■ **Assignment**
In the entries below, the lines from the one with "我们将使用 Fashion–MNIST 数据集。" through the one with "Cilium Download 및 Cilium 구동을 위한 etcd를 설치한다." are to be copied exactly; both ends count.

■ **Stored data**
*** Block opens ***

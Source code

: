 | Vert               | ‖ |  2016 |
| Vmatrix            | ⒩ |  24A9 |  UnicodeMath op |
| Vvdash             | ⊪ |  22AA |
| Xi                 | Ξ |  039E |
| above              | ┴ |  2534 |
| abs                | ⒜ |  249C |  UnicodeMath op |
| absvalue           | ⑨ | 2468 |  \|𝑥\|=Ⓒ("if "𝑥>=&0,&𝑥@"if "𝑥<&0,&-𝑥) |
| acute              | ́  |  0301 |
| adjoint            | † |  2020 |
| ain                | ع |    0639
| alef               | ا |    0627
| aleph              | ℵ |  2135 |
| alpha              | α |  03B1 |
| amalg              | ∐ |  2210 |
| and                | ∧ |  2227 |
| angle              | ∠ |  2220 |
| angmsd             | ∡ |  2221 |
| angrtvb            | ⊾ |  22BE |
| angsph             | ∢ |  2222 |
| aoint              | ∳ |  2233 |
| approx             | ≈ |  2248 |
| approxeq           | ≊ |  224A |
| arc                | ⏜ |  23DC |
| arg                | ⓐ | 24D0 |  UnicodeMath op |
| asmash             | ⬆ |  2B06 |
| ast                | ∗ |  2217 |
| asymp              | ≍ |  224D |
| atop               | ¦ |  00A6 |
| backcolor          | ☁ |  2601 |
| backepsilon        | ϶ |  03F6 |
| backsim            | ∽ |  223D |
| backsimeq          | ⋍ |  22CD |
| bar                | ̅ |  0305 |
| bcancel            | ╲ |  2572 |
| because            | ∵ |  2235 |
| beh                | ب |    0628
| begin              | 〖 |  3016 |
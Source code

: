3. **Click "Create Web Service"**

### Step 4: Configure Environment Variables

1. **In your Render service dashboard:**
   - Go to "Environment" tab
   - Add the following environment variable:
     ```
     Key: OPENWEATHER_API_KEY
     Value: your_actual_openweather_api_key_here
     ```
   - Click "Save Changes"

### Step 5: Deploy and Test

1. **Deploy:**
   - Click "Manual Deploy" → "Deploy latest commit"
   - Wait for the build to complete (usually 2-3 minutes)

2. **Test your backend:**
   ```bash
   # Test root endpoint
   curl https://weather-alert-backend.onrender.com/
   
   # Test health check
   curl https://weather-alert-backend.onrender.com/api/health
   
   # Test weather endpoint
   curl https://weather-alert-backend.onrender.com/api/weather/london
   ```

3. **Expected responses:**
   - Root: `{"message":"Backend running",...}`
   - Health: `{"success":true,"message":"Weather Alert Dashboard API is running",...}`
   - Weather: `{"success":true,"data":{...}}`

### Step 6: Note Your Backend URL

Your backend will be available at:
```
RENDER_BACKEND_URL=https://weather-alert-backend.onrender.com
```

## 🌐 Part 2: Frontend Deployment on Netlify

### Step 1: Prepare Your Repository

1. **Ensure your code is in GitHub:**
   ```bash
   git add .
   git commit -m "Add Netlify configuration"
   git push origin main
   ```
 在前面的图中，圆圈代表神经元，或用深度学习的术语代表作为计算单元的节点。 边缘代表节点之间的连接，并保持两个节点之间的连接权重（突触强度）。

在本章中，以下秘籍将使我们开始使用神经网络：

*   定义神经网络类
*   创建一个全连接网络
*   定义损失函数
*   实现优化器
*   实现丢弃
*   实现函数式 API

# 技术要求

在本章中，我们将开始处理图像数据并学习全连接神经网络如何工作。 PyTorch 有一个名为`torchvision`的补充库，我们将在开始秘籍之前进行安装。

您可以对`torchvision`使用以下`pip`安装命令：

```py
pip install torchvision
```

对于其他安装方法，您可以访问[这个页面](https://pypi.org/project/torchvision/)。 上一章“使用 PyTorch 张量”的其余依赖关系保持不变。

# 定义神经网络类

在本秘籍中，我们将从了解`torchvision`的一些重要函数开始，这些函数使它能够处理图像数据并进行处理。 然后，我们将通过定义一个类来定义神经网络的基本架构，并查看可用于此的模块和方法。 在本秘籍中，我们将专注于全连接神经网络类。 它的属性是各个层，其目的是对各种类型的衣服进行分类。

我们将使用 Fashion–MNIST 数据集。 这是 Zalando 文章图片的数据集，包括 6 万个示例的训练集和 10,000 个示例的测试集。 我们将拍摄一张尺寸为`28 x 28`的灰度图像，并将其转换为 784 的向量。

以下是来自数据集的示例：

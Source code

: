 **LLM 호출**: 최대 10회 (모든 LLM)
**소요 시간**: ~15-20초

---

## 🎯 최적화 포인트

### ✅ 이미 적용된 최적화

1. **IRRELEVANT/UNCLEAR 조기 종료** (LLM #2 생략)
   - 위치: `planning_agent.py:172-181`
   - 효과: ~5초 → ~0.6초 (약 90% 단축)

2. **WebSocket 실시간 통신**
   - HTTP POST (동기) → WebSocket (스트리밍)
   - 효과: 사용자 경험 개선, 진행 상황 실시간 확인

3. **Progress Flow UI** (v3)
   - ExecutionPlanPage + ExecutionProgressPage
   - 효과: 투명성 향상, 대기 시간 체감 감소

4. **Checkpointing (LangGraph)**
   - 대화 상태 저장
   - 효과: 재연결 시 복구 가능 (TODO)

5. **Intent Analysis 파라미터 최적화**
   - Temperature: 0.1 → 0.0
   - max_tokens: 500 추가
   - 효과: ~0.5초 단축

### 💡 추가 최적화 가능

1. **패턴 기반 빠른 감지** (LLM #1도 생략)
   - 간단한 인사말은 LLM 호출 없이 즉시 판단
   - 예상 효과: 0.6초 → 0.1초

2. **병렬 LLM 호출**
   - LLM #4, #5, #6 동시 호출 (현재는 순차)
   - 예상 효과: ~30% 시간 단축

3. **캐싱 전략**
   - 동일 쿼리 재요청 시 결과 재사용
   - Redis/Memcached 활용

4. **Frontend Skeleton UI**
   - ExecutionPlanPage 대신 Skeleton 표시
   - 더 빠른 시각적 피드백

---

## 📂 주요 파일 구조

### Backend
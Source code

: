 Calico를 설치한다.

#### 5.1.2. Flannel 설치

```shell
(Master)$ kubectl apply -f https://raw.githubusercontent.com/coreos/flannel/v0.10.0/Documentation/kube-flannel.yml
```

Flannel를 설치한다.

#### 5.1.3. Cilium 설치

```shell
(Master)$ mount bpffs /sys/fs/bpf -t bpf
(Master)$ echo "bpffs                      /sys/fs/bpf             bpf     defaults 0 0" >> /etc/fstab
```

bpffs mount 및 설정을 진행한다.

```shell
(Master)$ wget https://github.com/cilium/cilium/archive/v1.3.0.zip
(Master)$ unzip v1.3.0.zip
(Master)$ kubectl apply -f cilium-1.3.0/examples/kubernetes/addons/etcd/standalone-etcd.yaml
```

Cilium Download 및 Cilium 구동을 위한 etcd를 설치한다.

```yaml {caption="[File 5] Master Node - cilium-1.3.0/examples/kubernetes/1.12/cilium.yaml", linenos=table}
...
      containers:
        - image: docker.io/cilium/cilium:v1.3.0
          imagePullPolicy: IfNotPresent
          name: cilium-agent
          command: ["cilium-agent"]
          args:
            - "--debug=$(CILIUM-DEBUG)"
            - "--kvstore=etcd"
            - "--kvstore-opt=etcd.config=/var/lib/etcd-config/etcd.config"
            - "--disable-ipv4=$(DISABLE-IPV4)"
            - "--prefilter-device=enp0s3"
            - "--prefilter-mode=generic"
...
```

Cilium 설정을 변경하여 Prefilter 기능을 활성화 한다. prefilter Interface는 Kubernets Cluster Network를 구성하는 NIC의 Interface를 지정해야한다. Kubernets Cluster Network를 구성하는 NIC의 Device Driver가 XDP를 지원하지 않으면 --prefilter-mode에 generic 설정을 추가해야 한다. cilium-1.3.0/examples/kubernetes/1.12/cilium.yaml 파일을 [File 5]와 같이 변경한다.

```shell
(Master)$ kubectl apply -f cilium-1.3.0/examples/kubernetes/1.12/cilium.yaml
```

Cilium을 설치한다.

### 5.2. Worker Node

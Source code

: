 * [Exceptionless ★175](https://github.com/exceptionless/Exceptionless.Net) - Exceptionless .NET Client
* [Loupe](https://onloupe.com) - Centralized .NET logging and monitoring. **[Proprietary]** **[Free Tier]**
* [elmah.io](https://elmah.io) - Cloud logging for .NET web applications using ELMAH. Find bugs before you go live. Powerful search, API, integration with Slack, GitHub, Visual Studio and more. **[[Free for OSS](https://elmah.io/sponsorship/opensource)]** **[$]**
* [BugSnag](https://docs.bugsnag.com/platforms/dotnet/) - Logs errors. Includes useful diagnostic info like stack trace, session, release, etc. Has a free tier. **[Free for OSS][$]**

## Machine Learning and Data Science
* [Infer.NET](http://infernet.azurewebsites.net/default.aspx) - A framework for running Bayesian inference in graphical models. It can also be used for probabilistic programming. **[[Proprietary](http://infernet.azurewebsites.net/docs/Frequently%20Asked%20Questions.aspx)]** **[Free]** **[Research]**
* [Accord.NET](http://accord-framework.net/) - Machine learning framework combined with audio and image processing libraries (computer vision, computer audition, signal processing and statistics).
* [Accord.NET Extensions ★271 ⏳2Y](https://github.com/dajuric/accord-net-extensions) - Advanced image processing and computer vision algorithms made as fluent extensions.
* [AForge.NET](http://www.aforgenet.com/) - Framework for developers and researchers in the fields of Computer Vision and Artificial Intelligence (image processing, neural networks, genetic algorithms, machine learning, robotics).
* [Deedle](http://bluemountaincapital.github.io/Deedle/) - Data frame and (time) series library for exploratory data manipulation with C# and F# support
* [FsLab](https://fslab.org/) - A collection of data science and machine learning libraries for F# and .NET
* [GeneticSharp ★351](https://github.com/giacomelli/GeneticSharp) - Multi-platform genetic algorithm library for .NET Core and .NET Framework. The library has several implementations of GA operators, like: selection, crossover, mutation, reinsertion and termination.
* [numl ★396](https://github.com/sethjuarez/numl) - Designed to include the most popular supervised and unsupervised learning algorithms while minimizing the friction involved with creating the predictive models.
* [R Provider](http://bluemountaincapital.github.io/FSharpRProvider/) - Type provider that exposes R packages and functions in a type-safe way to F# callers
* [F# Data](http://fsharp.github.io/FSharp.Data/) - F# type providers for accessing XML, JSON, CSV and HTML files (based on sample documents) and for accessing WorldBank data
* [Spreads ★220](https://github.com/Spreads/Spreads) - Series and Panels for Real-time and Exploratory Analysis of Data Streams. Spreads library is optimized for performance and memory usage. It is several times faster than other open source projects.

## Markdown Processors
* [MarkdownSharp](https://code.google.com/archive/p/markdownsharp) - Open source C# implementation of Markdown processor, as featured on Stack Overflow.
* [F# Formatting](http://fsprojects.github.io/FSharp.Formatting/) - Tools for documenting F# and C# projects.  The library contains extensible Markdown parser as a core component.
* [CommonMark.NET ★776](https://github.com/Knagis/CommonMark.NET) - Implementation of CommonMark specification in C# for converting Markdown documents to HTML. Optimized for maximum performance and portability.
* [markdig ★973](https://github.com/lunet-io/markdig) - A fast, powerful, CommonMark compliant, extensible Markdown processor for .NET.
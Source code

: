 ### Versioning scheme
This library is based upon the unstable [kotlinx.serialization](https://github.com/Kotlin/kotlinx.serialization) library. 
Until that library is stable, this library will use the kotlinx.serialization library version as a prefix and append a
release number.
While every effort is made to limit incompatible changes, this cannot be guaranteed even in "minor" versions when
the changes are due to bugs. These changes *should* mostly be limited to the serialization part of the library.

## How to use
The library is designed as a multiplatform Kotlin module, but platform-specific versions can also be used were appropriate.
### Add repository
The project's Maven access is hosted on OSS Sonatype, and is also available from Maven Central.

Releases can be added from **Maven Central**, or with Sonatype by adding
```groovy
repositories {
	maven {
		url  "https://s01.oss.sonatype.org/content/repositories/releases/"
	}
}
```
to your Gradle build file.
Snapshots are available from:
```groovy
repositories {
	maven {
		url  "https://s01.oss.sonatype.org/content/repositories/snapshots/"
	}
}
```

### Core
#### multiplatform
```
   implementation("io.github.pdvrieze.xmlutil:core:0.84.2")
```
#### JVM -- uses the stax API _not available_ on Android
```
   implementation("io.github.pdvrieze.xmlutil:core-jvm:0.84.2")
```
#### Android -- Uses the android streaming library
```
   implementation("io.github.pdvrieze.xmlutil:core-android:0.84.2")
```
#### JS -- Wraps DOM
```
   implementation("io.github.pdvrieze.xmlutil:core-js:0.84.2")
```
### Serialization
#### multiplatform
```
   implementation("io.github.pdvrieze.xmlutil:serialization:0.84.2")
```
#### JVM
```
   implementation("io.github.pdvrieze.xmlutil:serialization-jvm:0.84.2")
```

*** Block closes ***

■ **Problem solution**
我们将使用 Fashion–MNIST 数据集。 这是 Zalando 文章图片的数据集，包括 6 万个示例的训练集和 10,000 个示例的测试集。 我们将拍摄一张尺寸为`28 x 28`的灰度图像，并将其转换为 784 的向量。

以下是来自数据集的示例：

Source code

: **LLM 호출**: 최대 10회 (모든 LLM)
**소요 시간**: ~15-20초

---

## 🎯 최적화 포인트

### ✅ 이미 적용된 최적화

1. **IRRELEVANT/UNCLEAR 조기 종료** (LLM #2 생략)
   - 위치: `planning_agent.py:172-181`
   - 효과: ~5초 → ~0.6초 (약 90% 단축)

2. **WebSocket 실시간 통신**
   - HTTP POST (동기) → WebSocket (스트리밍)
   - 효과: 사용자 경험 개선, 진행 상황 실시간 확인

3. **Progress Flow UI** (v3)
   - ExecutionPlanPage + ExecutionProgressPage
   - 효과: 투명성 향상, 대기 시간 체감 감소

4. **Checkpointing (LangGraph)**
   - 대화 상태 저장
   - 효과: 재연결 시 복구 가능 (TODO)

5. **Intent Analysis 파라미터 최적화**
   - Temperature: 0.1 → 0.0
   - max_tokens: 500 추가
   - 효과: ~0.5초 단축

### 💡 추가 최적화 가능

1. **패턴 기반 빠른 감지** (LLM #1도 생략)
   - 간단한 인사말은 LLM 호출 없이 즉시 판단
   - 예상 효과: 0.6초 → 0.1초

2. **병렬 LLM 호출**
   - LLM #4, #5, #6 동시 호출 (현재는 순차)
   - 예상 효과: ~30% 시간 단축

3. **캐싱 전략**
   - 동일 쿼리 재요청 시 결과 재사용
   - Redis/Memcached 활용

4. **Frontend Skeleton UI**
   - ExecutionPlanPage 대신 Skeleton 표시
   - 더 빠른 시각적 피드백

---

## 📂 주요 파일 구조

### Backend
Source code

: Calico를 설치한다.

#### 5.1.2. Flannel 설치

```shell
(Master)$ kubectl apply -f https://raw.githubusercontent.com/coreos/flannel/v0.10.0/Documentation/kube-flannel.yml
```

Flannel를 설치한다.

#### 5.1.3. Cilium 설치

```shell
(Master)$ mount bpffs /sys/fs/bpf -t bpf
(Master)$ echo "bpffs                      /sys/fs/bpf             bpf     defaults 0 0" >> /etc/fstab
```

bpffs mount 및 설정을 진행한다.

```shell
(Master)$ wget https://github.com/cilium/cilium/archive/v1.3.0.zip
(Master)$ unzip v1.3.0.zip
(Master)$ kubectl apply -f cilium-1.3.0/examples/kubernetes/addons/etcd/standalone-etcd.yaml
```

Cilium Download 및 Cilium 구동을 위한 etcd를 설치한다.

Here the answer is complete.